Exercise input:
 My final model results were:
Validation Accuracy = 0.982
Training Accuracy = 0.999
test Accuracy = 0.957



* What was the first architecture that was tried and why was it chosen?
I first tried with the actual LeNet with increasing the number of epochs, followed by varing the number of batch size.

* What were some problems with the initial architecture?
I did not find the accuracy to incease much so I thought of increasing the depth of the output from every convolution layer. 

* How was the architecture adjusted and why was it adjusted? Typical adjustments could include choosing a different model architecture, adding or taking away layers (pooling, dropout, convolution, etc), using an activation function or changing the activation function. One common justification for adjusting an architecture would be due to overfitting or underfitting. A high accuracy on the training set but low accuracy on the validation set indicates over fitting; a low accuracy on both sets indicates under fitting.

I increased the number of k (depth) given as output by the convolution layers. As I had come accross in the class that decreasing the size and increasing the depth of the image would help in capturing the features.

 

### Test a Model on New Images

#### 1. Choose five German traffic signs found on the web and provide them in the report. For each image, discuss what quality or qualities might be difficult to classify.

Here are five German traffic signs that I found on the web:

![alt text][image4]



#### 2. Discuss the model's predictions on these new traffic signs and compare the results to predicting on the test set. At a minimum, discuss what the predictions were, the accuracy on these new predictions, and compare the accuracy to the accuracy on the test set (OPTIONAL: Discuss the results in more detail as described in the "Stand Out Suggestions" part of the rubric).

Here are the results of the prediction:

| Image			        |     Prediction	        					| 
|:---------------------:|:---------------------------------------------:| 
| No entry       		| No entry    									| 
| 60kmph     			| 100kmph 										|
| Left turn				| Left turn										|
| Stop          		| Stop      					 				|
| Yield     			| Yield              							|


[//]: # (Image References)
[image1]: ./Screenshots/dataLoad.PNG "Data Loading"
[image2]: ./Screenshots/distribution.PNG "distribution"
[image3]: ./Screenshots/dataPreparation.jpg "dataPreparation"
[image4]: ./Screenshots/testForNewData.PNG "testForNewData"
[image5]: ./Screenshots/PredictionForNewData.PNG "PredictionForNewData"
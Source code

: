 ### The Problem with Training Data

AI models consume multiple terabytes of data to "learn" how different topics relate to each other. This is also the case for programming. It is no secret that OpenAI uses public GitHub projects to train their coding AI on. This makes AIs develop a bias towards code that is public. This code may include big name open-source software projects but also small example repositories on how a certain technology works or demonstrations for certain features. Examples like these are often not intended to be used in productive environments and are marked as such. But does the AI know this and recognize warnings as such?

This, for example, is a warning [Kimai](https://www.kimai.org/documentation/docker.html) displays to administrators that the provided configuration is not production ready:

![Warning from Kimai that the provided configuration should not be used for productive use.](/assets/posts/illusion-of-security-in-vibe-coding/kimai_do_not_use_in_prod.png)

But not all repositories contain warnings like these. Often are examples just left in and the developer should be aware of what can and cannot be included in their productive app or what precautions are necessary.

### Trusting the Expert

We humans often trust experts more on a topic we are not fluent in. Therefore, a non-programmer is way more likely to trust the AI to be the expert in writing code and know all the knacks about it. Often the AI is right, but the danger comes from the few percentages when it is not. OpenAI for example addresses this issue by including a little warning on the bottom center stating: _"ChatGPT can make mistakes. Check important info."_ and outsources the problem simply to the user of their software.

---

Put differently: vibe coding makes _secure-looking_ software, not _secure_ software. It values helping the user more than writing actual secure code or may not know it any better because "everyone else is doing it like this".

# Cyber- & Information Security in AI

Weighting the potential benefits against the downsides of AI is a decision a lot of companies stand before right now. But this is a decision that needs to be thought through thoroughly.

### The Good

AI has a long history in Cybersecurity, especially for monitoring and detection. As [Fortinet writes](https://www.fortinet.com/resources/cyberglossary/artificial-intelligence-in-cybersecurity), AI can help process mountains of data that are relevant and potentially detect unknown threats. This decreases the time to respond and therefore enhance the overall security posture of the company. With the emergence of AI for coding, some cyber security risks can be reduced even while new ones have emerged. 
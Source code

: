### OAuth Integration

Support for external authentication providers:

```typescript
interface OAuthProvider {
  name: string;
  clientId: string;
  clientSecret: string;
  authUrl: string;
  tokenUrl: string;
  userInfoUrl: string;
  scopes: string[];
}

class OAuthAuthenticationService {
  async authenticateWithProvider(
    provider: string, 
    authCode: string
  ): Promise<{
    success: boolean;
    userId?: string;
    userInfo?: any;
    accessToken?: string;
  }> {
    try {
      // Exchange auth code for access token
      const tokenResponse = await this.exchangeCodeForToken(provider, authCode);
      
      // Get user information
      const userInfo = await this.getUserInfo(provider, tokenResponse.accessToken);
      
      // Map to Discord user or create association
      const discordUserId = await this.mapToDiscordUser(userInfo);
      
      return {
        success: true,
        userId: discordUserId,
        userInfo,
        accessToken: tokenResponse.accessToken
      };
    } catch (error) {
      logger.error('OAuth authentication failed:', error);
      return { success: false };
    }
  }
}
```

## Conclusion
---
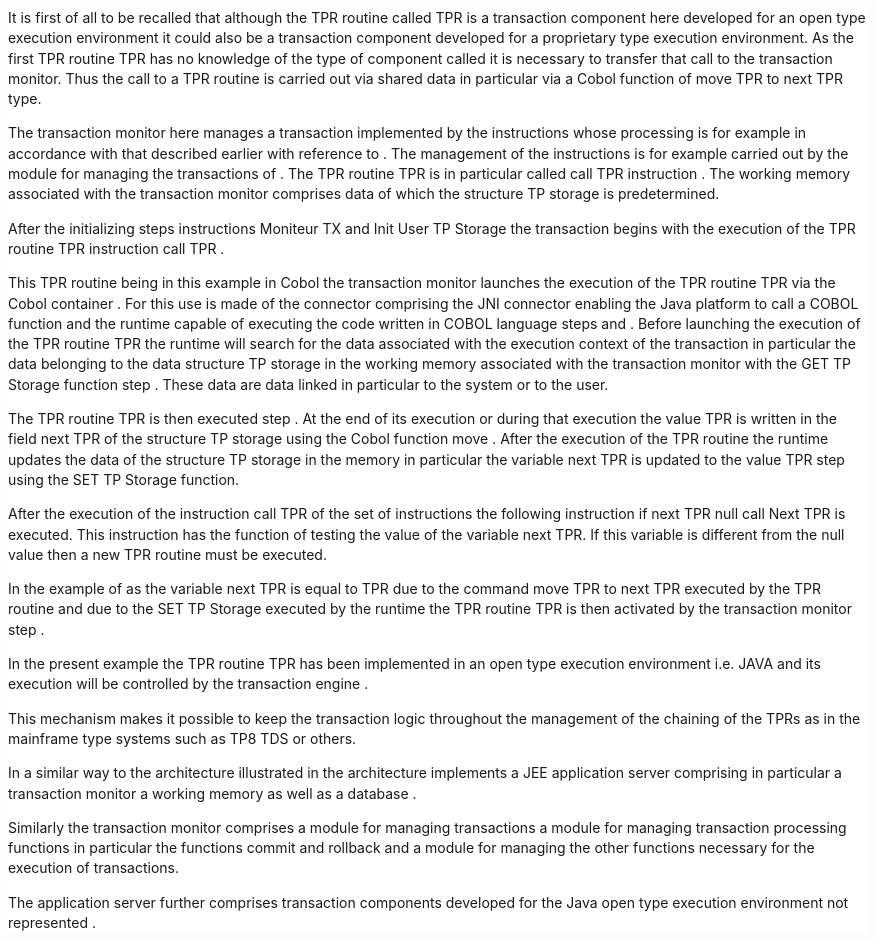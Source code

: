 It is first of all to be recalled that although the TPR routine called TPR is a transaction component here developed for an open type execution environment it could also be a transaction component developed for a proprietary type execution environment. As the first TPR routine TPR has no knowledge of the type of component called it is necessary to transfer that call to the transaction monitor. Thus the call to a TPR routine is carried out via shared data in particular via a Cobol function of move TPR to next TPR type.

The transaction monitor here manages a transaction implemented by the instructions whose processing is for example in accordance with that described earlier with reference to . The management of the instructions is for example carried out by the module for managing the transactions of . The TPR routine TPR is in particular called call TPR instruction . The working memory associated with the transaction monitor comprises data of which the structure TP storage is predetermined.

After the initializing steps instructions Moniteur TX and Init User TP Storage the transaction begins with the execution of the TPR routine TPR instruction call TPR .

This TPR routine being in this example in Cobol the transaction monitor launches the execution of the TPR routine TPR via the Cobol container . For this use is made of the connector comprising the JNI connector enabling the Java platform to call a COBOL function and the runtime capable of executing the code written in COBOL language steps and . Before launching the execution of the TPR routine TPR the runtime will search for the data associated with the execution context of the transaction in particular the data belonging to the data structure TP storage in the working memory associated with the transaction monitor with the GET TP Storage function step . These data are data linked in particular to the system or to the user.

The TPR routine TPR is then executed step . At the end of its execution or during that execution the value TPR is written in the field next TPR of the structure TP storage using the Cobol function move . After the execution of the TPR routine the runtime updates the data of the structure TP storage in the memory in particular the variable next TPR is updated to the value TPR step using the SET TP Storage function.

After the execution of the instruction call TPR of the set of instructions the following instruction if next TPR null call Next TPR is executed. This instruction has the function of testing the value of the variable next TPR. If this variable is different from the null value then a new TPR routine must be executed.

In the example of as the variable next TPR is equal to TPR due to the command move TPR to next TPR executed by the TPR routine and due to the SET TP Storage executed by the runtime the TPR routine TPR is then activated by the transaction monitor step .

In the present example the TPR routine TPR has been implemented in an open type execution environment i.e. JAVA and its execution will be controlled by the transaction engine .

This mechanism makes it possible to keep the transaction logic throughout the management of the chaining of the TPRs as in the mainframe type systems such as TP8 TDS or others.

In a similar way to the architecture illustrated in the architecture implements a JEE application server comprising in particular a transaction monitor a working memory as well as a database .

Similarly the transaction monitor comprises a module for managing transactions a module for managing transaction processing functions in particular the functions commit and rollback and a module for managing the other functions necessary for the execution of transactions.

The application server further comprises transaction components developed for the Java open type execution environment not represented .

Task description: Starting with the line with "### Test a Model on New Images" above and going on through the line with "with Training Data", transcribe every line exactly, both ends included, and add nothing.

Solution for this problem:
### Test a Model on New Images

#### 1. Choose five German traffic signs found on the web and provide them in the report. For each image, discuss what quality or qualities might be difficult to classify.

Here are five German traffic signs that I found on the web:

![alt text][image4]



#### 2. Discuss the model's predictions on these new traffic signs and compare the results to predicting on the test set. At a minimum, discuss what the predictions were, the accuracy on these new predictions, and compare the accuracy to the accuracy on the test set (OPTIONAL: Discuss the results in more detail as described in the "Stand Out Suggestions" part of the rubric).

Here are the results of the prediction:

| Image			        |     Prediction	        					| 
|:---------------------:|:---------------------------------------------:| 
| No entry       		| No entry    									| 
| 60kmph     			| 100kmph 										|
| Left turn				| Left turn										|
| Stop          		| Stop      					 				|
| Yield     			| Yield              							|


[//]: # (Image References)
[image1]: ./Screenshots/dataLoad.PNG "Data Loading"
[image2]: ./Screenshots/distribution.PNG "distribution"
[image3]: ./Screenshots/dataPreparation.jpg "dataPreparation"
[image4]: ./Screenshots/testForNewData.PNG "testForNewData"
[image5]: ./Screenshots/PredictionForNewData.PNG "PredictionForNewData"
Source code

: ### The Problem with Training Data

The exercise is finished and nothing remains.